-------- Data

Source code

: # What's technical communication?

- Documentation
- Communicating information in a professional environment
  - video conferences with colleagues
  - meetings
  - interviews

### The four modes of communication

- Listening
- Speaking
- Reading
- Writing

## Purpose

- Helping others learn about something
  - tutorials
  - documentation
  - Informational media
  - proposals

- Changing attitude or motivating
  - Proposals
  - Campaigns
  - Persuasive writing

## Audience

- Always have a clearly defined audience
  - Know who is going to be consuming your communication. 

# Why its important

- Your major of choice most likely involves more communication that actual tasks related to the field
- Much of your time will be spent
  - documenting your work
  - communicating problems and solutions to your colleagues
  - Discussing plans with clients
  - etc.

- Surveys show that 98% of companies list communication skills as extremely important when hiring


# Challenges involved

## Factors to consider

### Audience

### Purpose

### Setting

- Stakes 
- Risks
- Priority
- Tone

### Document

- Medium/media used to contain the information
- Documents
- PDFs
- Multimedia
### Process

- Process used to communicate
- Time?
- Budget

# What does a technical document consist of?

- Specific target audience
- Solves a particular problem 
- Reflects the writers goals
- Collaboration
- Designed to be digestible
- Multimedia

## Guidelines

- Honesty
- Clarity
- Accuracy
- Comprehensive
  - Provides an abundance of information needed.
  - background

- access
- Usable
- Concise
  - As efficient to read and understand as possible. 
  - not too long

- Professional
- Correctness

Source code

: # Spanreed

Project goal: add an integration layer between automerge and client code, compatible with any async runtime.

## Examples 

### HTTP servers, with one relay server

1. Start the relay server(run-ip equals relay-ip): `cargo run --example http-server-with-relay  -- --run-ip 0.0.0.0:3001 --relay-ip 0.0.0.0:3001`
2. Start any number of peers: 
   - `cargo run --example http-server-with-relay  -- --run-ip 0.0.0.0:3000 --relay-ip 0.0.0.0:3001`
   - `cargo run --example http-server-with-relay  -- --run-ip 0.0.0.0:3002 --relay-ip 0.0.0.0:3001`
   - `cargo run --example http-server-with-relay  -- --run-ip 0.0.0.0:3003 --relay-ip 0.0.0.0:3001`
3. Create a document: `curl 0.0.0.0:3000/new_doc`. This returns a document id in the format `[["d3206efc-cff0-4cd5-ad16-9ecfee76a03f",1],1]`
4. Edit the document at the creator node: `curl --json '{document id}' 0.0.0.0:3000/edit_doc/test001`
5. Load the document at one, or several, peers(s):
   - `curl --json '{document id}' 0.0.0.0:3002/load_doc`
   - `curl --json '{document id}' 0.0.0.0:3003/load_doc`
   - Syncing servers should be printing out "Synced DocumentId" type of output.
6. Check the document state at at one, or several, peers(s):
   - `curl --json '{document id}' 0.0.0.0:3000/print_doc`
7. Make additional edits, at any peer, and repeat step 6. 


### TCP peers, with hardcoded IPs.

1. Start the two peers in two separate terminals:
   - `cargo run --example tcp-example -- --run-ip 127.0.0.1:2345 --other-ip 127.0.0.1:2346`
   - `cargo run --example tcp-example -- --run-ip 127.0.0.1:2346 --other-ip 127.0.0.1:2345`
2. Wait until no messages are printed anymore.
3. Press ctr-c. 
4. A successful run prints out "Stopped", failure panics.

----------------
-------- Data

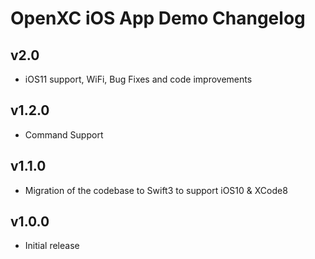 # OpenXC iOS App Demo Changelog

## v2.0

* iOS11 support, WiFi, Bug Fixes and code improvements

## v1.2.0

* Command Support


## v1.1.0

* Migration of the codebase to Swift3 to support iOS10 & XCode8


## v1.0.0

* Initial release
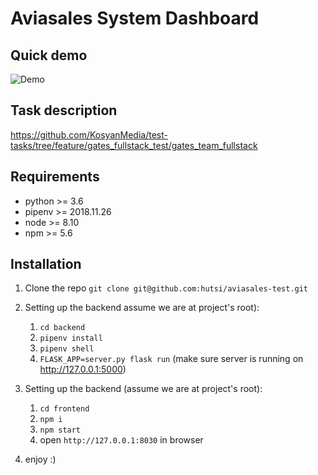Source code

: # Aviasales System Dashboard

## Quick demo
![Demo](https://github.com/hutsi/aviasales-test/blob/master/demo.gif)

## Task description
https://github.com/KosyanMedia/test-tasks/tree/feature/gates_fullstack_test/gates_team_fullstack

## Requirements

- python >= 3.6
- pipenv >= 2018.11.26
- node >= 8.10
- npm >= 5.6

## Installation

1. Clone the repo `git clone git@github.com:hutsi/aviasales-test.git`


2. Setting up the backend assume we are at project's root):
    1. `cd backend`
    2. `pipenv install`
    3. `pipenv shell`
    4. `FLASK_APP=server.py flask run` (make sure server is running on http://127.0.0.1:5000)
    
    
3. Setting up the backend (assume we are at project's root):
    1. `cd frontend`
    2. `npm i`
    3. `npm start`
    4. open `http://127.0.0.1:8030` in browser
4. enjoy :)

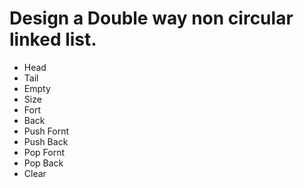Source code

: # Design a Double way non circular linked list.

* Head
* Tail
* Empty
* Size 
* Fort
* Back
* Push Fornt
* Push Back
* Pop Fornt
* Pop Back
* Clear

----------------
-------- Data

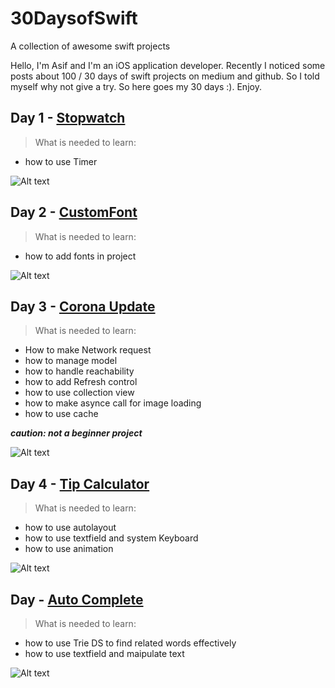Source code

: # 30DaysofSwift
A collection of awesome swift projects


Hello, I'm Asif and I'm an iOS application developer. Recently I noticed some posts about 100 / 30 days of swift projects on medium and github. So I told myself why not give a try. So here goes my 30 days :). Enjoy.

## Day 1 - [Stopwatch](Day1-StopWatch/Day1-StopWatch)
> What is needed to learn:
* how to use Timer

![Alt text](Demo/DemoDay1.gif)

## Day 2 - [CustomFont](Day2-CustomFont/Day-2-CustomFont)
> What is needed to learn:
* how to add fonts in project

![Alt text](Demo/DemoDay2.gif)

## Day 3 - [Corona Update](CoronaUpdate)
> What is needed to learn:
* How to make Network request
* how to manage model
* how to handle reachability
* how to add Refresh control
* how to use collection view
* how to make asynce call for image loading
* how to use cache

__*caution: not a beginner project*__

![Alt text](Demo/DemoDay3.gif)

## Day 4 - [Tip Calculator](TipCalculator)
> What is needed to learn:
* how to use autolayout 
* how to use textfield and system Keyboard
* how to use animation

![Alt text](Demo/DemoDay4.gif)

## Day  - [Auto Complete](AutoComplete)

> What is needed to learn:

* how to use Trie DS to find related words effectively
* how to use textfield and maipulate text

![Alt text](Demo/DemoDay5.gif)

----------------

Requirement — Each line holding "relay" should be copied from the material above.

Answer box —
### HTTP servers, with one relay server
1. Start the relay server(run-ip equals relay-ip): `cargo run --example http-server-with-relay  -- --run-ip 0.0.0.0:3001 --relay-ip 0.0.0.0:3001`
   - `cargo run --example http-server-with-relay  -- --run-ip 0.0.0.0:3000 --relay-ip 0.0.0.0:3001`
   - `cargo run --example http-server-with-relay  -- --run-ip 0.0.0.0:3002 --relay-ip 0.0.0.0:3001`
   - `cargo run --example http-server-with-relay  -- --run-ip 0.0.0.0:3003 --relay-ip 0.0.0.0:3001`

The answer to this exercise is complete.